LEMON: President Trump tonight launching another baseless attack on mail-in voting, an attack on the election, encouraging supporters in North Carolina to become poll watchers, falsely claiming Democrats will attempt to commit fraud at polling locations.

More on the election from CNN's Pamela Brown.


PAMELA BROWN, CNN SENIOR WHITE HOUSE CORRESPONDENT (voice-over): Tonight, the final sprint to Election Day is on.


BROWN (voice-over): But this year, it's not just campaigning that looks different. Already, the incumbent in the White House is laying the groundwork almost daily for chaos, even encouraging voting twice, which is illegal.

TRUMP: So, let them send it in and let them go vote. And if their system is as good as they say it is, then obviously, they won't be able to vote.

BROWN: That prompted strong resistance from even Republican election officials.

FRANK LAROSE, OHIO SECRETARY OF STATE: Don't test our boards of elections. They're good at this. Go ahead and submit your ballot once.

BROWN (voice-over): On Monday, Trump once again railed on mail-in ballots.

TRUMP: Just sending 80 million ballots all over the country, 80 million ballots, not requested.

BROWN (voice-over): Trump is referring to the nine states, plus Washington, D.C., that will soon be mailing out ballots to every registered voter, a change this year in some places in response to the pandemic.

The president is undermining mail-in ballot voting in states where it could hurt him and encouraging it in states where it could help him. Earlier this year, he admitted why.

TRUMP (voice-over): The things they had in there were crazy. They had things, levels of voting that if you'd ever agreed to it, you'd never have a Republican elected in this country again.

BROWN (voice-over): While the president and his allies claim, without evidence, the inquiries in mail ballots will lead to widespread voter fraud, there is evidence of widespread rejection of mail-in ballots because of human error.

In this year's primary, more than half a million ballots were reportedly thrown out for simple mistakes, such as signatures not matching the state's records, a missing signature, envelope problems, and ballots arriving after the deadline.

NILS GILMAN, BERGGRUEN INSTITUTE: You have to go through a process to verify that the ballot is legitimate. And of course, you know, human beings, being human, sometimes make mistakes.

BROWN (voice-over): Election experts say one likely scenario is what is known as the blue shift. With Trump ahead, winning on election night in the rural states, where he has more supporters, and Biden pulling in front, winning after election night, through mail-in ballots.

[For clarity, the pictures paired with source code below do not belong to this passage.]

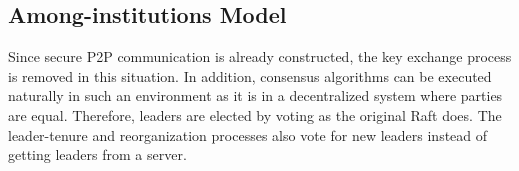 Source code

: \subsection{Among-institutions Model}
Since secure P2P communication is already constructed, the key exchange process is removed in this situation. In addition, consensus algorithms can be executed naturally in such an environment as it is in a decentralized system where parties are equal. Therefore, leaders are elected by voting as the original Raft does. The leader-tenure and reorganization processes also vote for new leaders instead of getting leaders from a server. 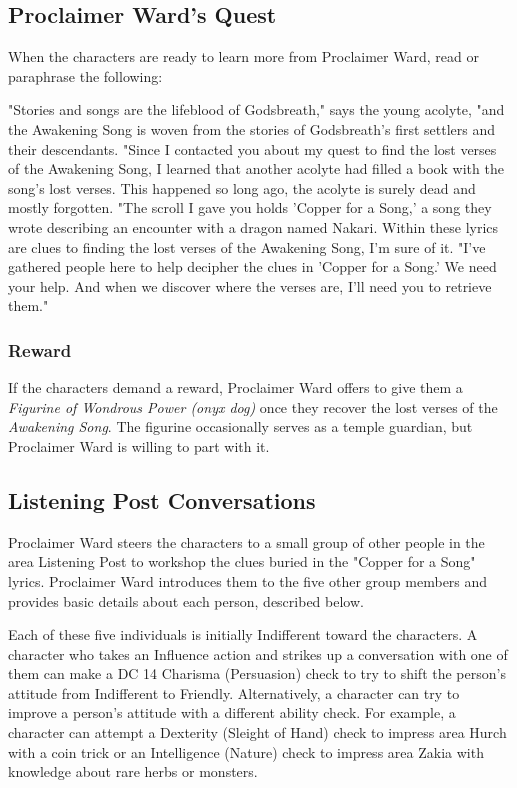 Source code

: \documentclass[letterpaper, 11pt, twocolumn]{dndbook}
\begin{document}

\subsection{Proclaimer Ward's Quest}

When the characters are ready to learn more from Proclaimer Ward, read or paraphrase the following:

\begin{DndReadAloud}
"Stories and songs are the lifeblood of Godsbreath," says the young acolyte, "and the Awakening Song is woven from the stories of Godsbreath's first settlers and their descendants. "Since I contacted you about my quest to find the lost verses of the Awakening Song, I learned that another acolyte had filled a book with the song's lost verses. This happened so long ago, the acolyte is surely dead and mostly forgotten. "The scroll I gave you holds 'Copper for a Song,' a song they wrote describing an encounter with a dragon named Nakari. Within these lyrics are clues to finding the lost verses of the Awakening Song, I'm sure of it. "I've gathered people here to help decipher the clues in 'Copper for a Song.' We need your help. And when we discover where the verses are, I'll need you to retrieve them."
\end{DndReadAloud}

\subsubsection{Reward}

If the characters demand a reward, Proclaimer Ward offers to give them a \textit{Figurine of Wondrous Power (onyx dog)} once they recover the lost verses of the \textit{Awakening Song}. The figurine occasionally serves as a temple guardian, but Proclaimer Ward is willing to part with it.

\subsection{Listening Post Conversations}

Proclaimer Ward steers the characters to a small group of other people in the area Listening Post to workshop the clues buried in the "Copper for a Song" lyrics. Proclaimer Ward introduces them to the five other group members and provides basic details about each person, described below.

Each of these five individuals is initially Indifferent toward the characters. A character who takes an Influence action and strikes up a conversation with one of them can make a DC 14 Charisma (Persuasion) check to try to shift the person's attitude from Indifferent to Friendly. Alternatively, a character can try to improve a person's attitude with a different ability check. For example, a character can attempt a Dexterity (Sleight of Hand) check to impress area Hurch with a coin trick or an Intelligence (Nature) check to impress area Zakia with knowledge about rare herbs or monsters.
\end{document}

Counting of those ballots does not begin in key battleground states of Michigan, Wisconsin, and Pennsylvania until Election Day.

UNIDENTIFIED MALE: Barack Obama, 47 years old.

UNIDENTIFIED MALE (voice-over): Donald Trump wins the presidency.

BROWN (voice-over): Meaning a declared winner on election night is highly unlikely.

GILMAN: In some swing states, Trump is plus 40 among voters who plan on voting on Election Day and whose votes will be counted election night, and minus 60 among voters who are planning on voting absentee or by mail.

BROWN (voice-over): The transition integrity center, who has played out these scenarios in mock elections, says if the election count is close, every scenario it has gamed out shows a political crisis and street violence will ensue.

GILMAN: You have two totally different narratives being promoted by different media ecosystems, and people are living with really different factual understandings of what took place on Election Day.

BROWN (on camera): And, Don, even though the election is November 3rd, voters in North Carolina can already send in their vote through mail- in ballots. And early voting starts soon in several states, including the battleground state of Pennsylvania.

Now, election experts say you should plan to vote just like you would plan to go to the grocery store during the pandemic. And they say if you are voting by mail, to read the instructions carefully to make sure your ballot counts. Don?



LEMON: All right. Pamela Brown. Thank you so much. I appreciate that.

The president's former lawyer warning he'll do anything to win. Make sure you tune in for more from Michael Cohen right here on this show at 10:00 p.m.

And thank you for watching, everyone. Our coverage continues.